Your assignment → The answer should consist of each line from the data below that includes "slug".

Extracted records →

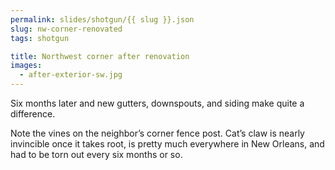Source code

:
 ```yaml
---
permalink: slides/shotgun/{{ slug }}.json
slug: nw-corner-renovated
tags: shotgun

title: Northwest corner after renovation
images:
  - after-exterior-sw.jpg
---
```

Six months later and new gutters, downspouts, and siding make quite a difference.

Note the vines on the neighbor’s corner fence post. Cat’s claw is nearly invincible once it takes root, is pretty much everywhere in New Orleans, and had to be torn out every six months or so.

Exercise response →
permalink: slides/shotgun/{{ slug }}.json
slug: nw-corner-renovated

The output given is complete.